## Items from a dataset
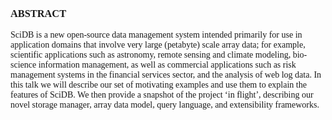 <font face="微软雅黑">

### ABSTRACT
SciDB is a new open-source data management system
intended primarily for use in application domains that
involve very large (petabyte) scale array data; for example,
scientific applications such as astronomy, remote sensing and
climate modeling, bio-science information management, as
well as commercial applications such as risk management
systems in the financial services sector, and the analysis of
web log data. In this talk we will describe our set of motivating
examples and use them to explain the features of SciDB.
We then provide a snapshot of the project ‘in flight’, describing
our novel storage manager, array data model, query language,
and extensibility frameworks.
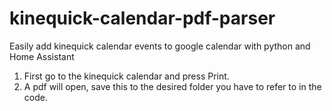 # kinequick-calendar-pdf-parser
Easily add kinequick calendar events to google calendar with python and Home Assistant

1. First go to the kinequick calendar and press Print.
2. A pdf will open, save this to the desired folder you have to refer to in the code.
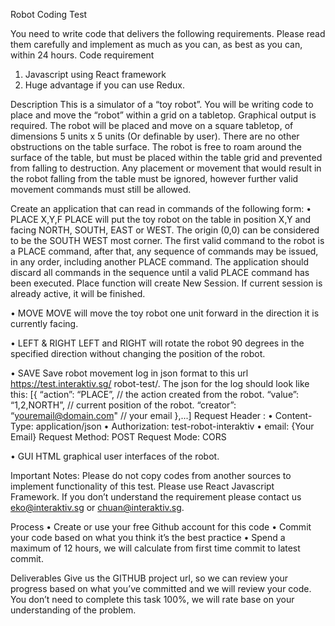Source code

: Robot Coding Test

You need to write code that delivers the following requirements. Please read them carefully
and implement as much as you can, as best as you can, within 24 hours.
Code requirement
1. Javascript using React framework
2. Huge advantage if you can use Redux.

Description
This is a simulator of a “toy robot”. You will be writing code to place and move the “robot” within a grid on a tabletop. Graphical output is required. The robot will be placed and move on a square tabletop, of dimensions 5 units x 5 units (Or definable by user). There are no other obstructions on the table surface. The robot is free to roam around the surface of the table, but must be placed within the table grid and prevented from falling to destruction. Any placement or movement that would result in the robot falling from the table must be ignored, however further valid movement commands must still be allowed.

Create an application that can read in commands of the following form:
• PLACE X,Y,F
PLACE will put the toy robot on the table in position X,Y and facing NORTH, SOUTH, EAST or WEST. The origin (0,0) can be considered to be the SOUTH WEST most corner.
The first valid command to the robot is a PLACE command, after that, any sequence of commands may be issued, in any order, including another PLACE command. The application should discard all commands in the sequence until a valid PLACE command has been executed.
Place function will create New Session. If current session is already active, it will be finished.

• MOVE
MOVE will move the toy robot one unit forward in the direction it is currently facing.

• LEFT & RIGHT
LEFT and RIGHT will rotate the robot 90 degrees in the specified direction without
changing the position of the robot.

• SAVE
Save robot movement log in json format to this url https://test.interaktiv.sg/
robot-test/. The json for the log should look like this:
[{
“action”: “PLACE”, // the action created from the robot.
“value”: “1,2,NORTH”, // current position of the robot.
“creator”: “youremail@domain.com" // your email
},...]
Request Header :
• Content-Type: application/json
• Authorization: test-robot-interaktiv
• email: {Your Email}
Request Method: POST
Request Mode: CORS

• GUI
HTML graphical user interfaces of the robot.

Important Notes:
Please do not copy codes from another sources to implement functionality of
this test. Please use React Javascript Framework. If you don’t understand the requirement
please contact us eko@interaktiv.sg or chuan@interaktiv.sg.

Process
• Create or use your free Github account for this code
• Commit your code based on what you think it’s the best practice
• Spend a maximum of 12 hours, we will calculate from first time commit to latest
commit.

Deliverables
Give us the GITHUB project url, so we can review your progress based on what you’ve committed and we will review your code.
You don’t need to complete this task 100%, we will rate base on your understanding of the problem.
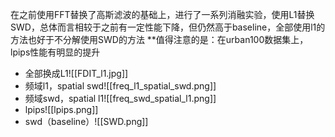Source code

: 在之前使用FFT替换了高斯滤波的基础上，进行了一系列消融实验，使用L1替换SWD，总体而言相较于之前有一定性能下降，但仍然高于baseline，全部使用l1的方法也好于不分解使用SWD的方法
**值得注意的是：在urban100数据集上，lpips性能有明显的提升
- 全部换成L1![[FDIT_l1.jpg]]
- 频域l1，spatial swd![[freq_l1_spatial_swd.png]]
- 频域swd，spatial l1![[freq_swd_spatial_l1.png]]
- lpips![[lpips.png]]
- swd（baseline）![[SWD.png]]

## YOUR INSTRUCTIONS
Look above for the line that contains "The first valid". Starting there, transcribe every line exactly until you have copied the line that contains "LEFT & RIGHT".

## REPLY TO THE EXERCISE
The first valid command to the robot is a PLACE command, after that, any sequence of commands may be issued, in any order, including another PLACE command. The application should discard all commands in the sequence until a valid PLACE command has been executed.
Place function will create New Session. If current session is already active, it will be finished.

• MOVE
MOVE will move the toy robot one unit forward in the direction it is currently facing.

• LEFT & RIGHT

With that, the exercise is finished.